Years and the maturity that comes with them have instilled in her the courage and confidence.
But the flamenco dancer and one-time classical ballerina also has acquired a secretarial job and a son in college. And 43 years of age.
Nevertheless, “dancing is still the most important part of my life,” said the Huntington Beach resident who works as a secretary at the Oasis Senior Citizens Center in Corona del Mar.
After work, at parties and benefits, the spotlight shines on her while she performs exciting flamenco dances with a La Palma group.
‘Now I have to be content expressing myself in any place I can,” she said. Although she would like to hook up with a dance company on a permanent basis, Champion realizes competition is stiff, especially from the young.
But at the same time, she adds, “you keep on dancing to express yourself, and you have to keep on going or there’s something wrong with your life. I’ve quit for periods of time and when I did, something was missing.”
Most of her youth was devoted to ballet. She tried community theater and independent entertainment groups to find different types of dance assignments. Some of them included modern dance styles and even some singing.
She sees flamenco dancing as an opportunity to find more dance assignments and plans to take additional flamenco dance lessons in Mexico City in November. “There’s not that many people doing flamenco dancing these days,” she said.
There are many like her throughout Orange County who keep on singing or dancing because of their artistic bent and a need to perform and be in the spotlight, Champion said.
“Most of us maintain two careers, the one we do for a living and the other we do for ourselves,” she said.
“There are a lot of enormously talented people who got sidetracked from their dreams. I started a family when I was very young and that was it. To succeed you have to give up a normal life, and I wasn’t willing to do that even though dancing was the happiest part of my life.” But she added: “There’s no end to dancing or singing so long as performers keep at it and keep in shape. If I really wanted to, I could dance in nightclubs, but I’m happy dancing with the La Palma group.”

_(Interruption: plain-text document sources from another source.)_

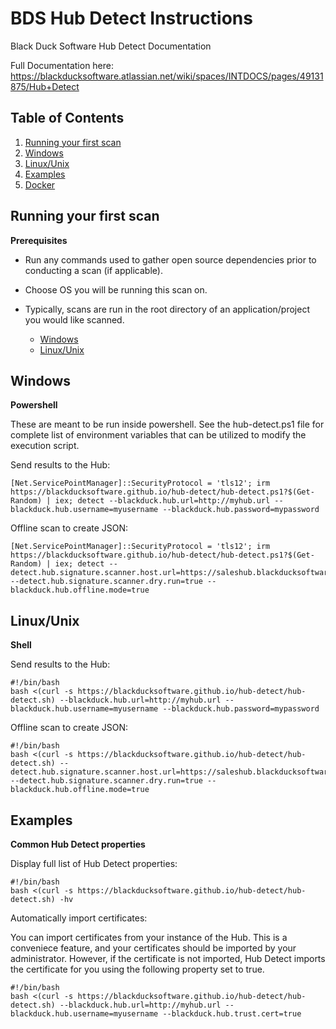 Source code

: # BDS Hub Detect Instructions

Black Duck Software Hub Detect Documentation

Full Documentation here: https://blackducksoftware.atlassian.net/wiki/spaces/INTDOCS/pages/49131875/Hub+Detect

## Table of Contents

1. [Running your first scan](#firstscan)
2. [Windows](#windows)
3. [Linux/Unix](#linux)
4. [Examples](#examples)
5. [Docker](#docker)



## Running your first scan

<a name="firstscan"></a>

**Prerequisites**

* Run any commands used to gather open source dependencies prior to conducting a scan (if applicable).
* Choose OS you will be running this scan on.
* Typically, scans are run in the root directory of an application/project you would like scanned.

    * [Windows](#windows)
    * [Linux/Unix](#linux)




## Windows

<a name="windows"></a>

**Powershell**

These are meant to be run inside powershell. See the hub-detect.ps1 file for complete list of environment variables that can be utilized to modify the execution script.

Send results to the Hub:

```
[Net.ServicePointManager]::SecurityProtocol = 'tls12'; irm https://blackducksoftware.github.io/hub-detect/hub-detect.ps1?$(Get-Random) | iex; detect --blackduck.hub.url=http://myhub.url --blackduck.hub.username=myusername --blackduck.hub.password=mypassword
```


Offline scan to create JSON:

```
[Net.ServicePointManager]::SecurityProtocol = 'tls12'; irm https://blackducksoftware.github.io/hub-detect/hub-detect.ps1?$(Get-Random) | iex; detect --detect.hub.signature.scanner.host.url=https://saleshub.blackducksoftware.com --detect.hub.signature.scanner.dry.run=true --blackduck.hub.offline.mode=true
```

## Linux/Unix

<a name="linux"></a>

**Shell**

Send results to the Hub:

```
#!/bin/bash
bash <(curl -s https://blackducksoftware.github.io/hub-detect/hub-detect.sh) --blackduck.hub.url=http://myhub.url --blackduck.hub.username=myusername --blackduck.hub.password=mypassword
```

Offline scan to create JSON:

```
#!/bin/bash
bash <(curl -s https://blackducksoftware.github.io/hub-detect/hub-detect.sh) --detect.hub.signature.scanner.host.url=https://saleshub.blackducksoftware.com --detect.hub.signature.scanner.dry.run=true --blackduck.hub.offline.mode=true
```

## Examples

<a name="examples"></a>

**Common Hub Detect properties**

Display full list of Hub Detect properties:

```
#!/bin/bash
bash <(curl -s https://blackducksoftware.github.io/hub-detect/hub-detect.sh) -hv
```

Automatically import certificates:

You can import certificates from your instance of the Hub. This is a conveniece feature, and your certificates should be imported by your administrator. However, if the certificate is not imported, Hub Detect imports the certificate for you using the following property set to true.

```
#!/bin/bash
bash <(curl -s https://blackducksoftware.github.io/hub-detect/hub-detect.sh) --blackduck.hub.url=http://myhub.url --blackduck.hub.username=myusername --blackduck.hub.trust.cert=true
```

In time, she said, “I’ll probably do some other type of dancing and performing.”
The movie script calls for a poodle to fill a bucket with water from the ocean, carry the bucket in his mouth and empty it on the face of an actor whom the dog earlier dug out of a shallow grave.

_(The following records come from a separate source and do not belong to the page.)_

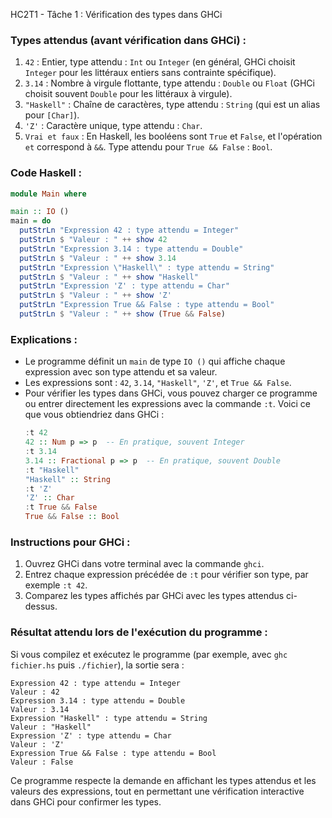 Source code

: HC2T1 - Tâche 1 : Vérification des types dans GHCi

### Types attendus (avant vérification dans GHCi) :
1. `42` : Entier, type attendu : `Int` ou `Integer` (en général, GHCi choisit `Integer` pour les littéraux entiers sans contrainte spécifique).
2. `3.14` : Nombre à virgule flottante, type attendu : `Double` ou `Float` (GHCi choisit souvent `Double` pour les littéraux à virgule).
3. `"Haskell"` : Chaîne de caractères, type attendu : `String` (qui est un alias pour `[Char]`).
4. `'Z'` : Caractère unique, type attendu : `Char`.
5. `Vrai et faux` : En Haskell, les booléens sont `True` et `False`, et l'opération `et` correspond à `&&`. Type attendu pour `True && False` : `Bool`.

### Code Haskell :
```haskell
module Main where

main :: IO ()
main = do
  putStrLn "Expression 42 : type attendu = Integer"
  putStrLn $ "Valeur : " ++ show 42
  putStrLn "Expression 3.14 : type attendu = Double"
  putStrLn $ "Valeur : " ++ show 3.14
  putStrLn "Expression \"Haskell\" : type attendu = String"
  putStrLn $ "Valeur : " ++ show "Haskell"
  putStrLn "Expression 'Z' : type attendu = Char"
  putStrLn $ "Valeur : " ++ show 'Z'
  putStrLn "Expression True && False : type attendu = Bool"
  putStrLn $ "Valeur : " ++ show (True && False)
```

### Explications :
- Le programme définit un `main` de type `IO ()` qui affiche chaque expression avec son type attendu et sa valeur.
- Les expressions sont : `42`, `3.14`, `"Haskell"`, `'Z'`, et `True && False`.
- Pour vérifier les types dans GHCi, vous pouvez charger ce programme ou entrer directement les expressions avec la commande `:t`. Voici ce que vous obtiendriez dans GHCi :
  ```haskell
  :t 42
  42 :: Num p => p  -- En pratique, souvent Integer
  :t 3.14
  3.14 :: Fractional p => p  -- En pratique, souvent Double
  :t "Haskell"
  "Haskell" :: String
  :t 'Z'
  'Z' :: Char
  :t True && False
  True && False :: Bool
  ```

### Instructions pour GHCi :
1. Ouvrez GHCi dans votre terminal avec la commande `ghci`.
2. Entrez chaque expression précédée de `:t` pour vérifier son type, par exemple `:t 42`.
3. Comparez les types affichés par GHCi avec les types attendus ci-dessus.

### Résultat attendu lors de l'exécution du programme :
Si vous compilez et exécutez le programme (par exemple, avec `ghc fichier.hs` puis `./fichier`), la sortie sera :
```
Expression 42 : type attendu = Integer
Valeur : 42
Expression 3.14 : type attendu = Double
Valeur : 3.14
Expression "Haskell" : type attendu = String
Valeur : "Haskell"
Expression 'Z' : type attendu = Char
Valeur : 'Z'
Expression True && False : type attendu = Bool
Valeur : False
```

Ce programme respecte la demande en affichant les types attendus et les valeurs des expressions, tout en permettant une vérification interactive dans GHCi pour confirmer les types.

Several poodles were tested but none was big or smart enough to carry the bucket and empty it on the actor, let alone dig him out of a grave.
So enter Rommel, a Rottweiler owned by Karen Duet, who operates a kennel in Yorba Linda.
Rommel got a screen test for the movie “KillCrazy” and was an immediate hit. He was placed under contract and later “the cast gave him a standing ovation after he did the scene,” Duet said.
The only thing wrong with Rommel was his name.
So in the movie, the 125-pound trained guard dog is called Fifi.
Costa Mesa Boy Scout Carlos Villa thought tracking the history of Boy Scouting in Costa Mesa would be a fitting finale to his quest for the Eagle Scout rank, the highest Scouting offers.
So he proposed the research idea to the Costa Mesa Historical Society. At 7:30 p.m. Wednesday at the society’s headquarters, 1870 Anaheim Ave., Costa Mesa, his months of work will be displayed as the society’s program.
Anyone who wants to view the history of Costa Mesa Scouting, which dates back to 1920, is welcome to attend the free program.
“There was no way we could have compiled all the history Carlos acquired,” society spokeswoman Mary Ellen Goddard said. “He had to find artifacts from Scouts in Costa Mesa to set up the Scouting display because there was (no) central place to find the history.” The display will also be shown at the society’s building from 1 to 3 p.m. Saturday and Sunday.
Sometime next month Carlos will receive his Eagle rank.
Acknowledgments--Anaheim resident Marjorie R. Scott, 63, was named Blood Donor of the Year by the county’s American Red Cross chapter for donating 208 units of blood in her lifetime. “It makes you feel good physically and mentally to donate,” said the telephone company computer operator, who was honored at a volunteer recognition luncheon.